After this storyline collapsed due to Edmund's dead wife coming back from the dead, Pheobe was not seen on screen until All My Children's 35th anniversary show on January 5, 2005. This episode featured not only a rare apearance from Warrick, but the return of her step-daughter Verla played by comedic legend Carol Burnett. This episode also featured Agnes Nixon playing "Agnes Eckhardt," a board member of Pine Valley Hospital who shared screentime with not only Warrick's Phoebe but Susan Lucci's Erica Kane, Jill Larson's Opal Cortlandt, and other core characters.

She had three children from two of her three marriages. She has one grandson and six great-grand children. Ruth Warrick published her autobiography "The Confessions of Phoebe Tyler" in 1980, the same year she won a Soapy Award (a prelude to the Soap Opera Digest Awards).

She recieved a Star on the Hollywood Walk of Fame and was on hand to recieve her Daytime Emmy Award for Lifetime Achievement in 2004.
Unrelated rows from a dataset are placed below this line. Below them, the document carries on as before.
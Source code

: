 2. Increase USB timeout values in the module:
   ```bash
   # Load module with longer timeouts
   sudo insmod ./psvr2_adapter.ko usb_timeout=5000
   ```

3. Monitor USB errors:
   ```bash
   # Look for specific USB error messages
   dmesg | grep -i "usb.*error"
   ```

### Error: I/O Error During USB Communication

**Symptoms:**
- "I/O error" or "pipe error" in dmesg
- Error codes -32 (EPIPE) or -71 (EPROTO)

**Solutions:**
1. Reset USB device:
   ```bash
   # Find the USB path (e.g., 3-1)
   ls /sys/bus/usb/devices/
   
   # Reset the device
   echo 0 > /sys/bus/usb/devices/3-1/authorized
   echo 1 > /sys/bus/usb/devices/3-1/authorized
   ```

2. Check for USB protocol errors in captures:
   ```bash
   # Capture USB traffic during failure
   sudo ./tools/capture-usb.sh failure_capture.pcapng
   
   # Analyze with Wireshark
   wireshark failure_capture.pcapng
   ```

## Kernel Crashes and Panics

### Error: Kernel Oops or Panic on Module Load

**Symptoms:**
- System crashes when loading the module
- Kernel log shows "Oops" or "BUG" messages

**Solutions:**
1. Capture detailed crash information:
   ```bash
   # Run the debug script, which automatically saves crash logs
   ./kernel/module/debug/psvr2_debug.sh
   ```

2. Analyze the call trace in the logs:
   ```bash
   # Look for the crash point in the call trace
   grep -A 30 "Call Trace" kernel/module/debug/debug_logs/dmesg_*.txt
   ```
Warrick was a member of the Democratic Party, working with the administrations of John F. Kennedy, Lyndon Johnson and Jimmy Carter on labor issues and preventing children from dropping out of school. Upon Carter's 1980 defeat, she sent him a long letter thanking him for his efforts. He replied back, telling her that if he had hired her as a speechwriter, he would have been reelected. Warrick had generally liberal political views. In her first years at All My Children, Warrick was flustered by Phoebe's support of U.S. involvement in the Vietnam War, which she adamantly opposed. She decided to play the scenes as a "bubblehead," until producers warned her she would be fired if she did not perform the scenes as written. In her senior years, she became a spokeswoman for the Rights of Senior Citizens as well as the Disabled and was appointed to the U.N. World Women's Committee on Mental Health.

She was the last living cast member of Citizen Kane.

She died of complications related to pneumonia.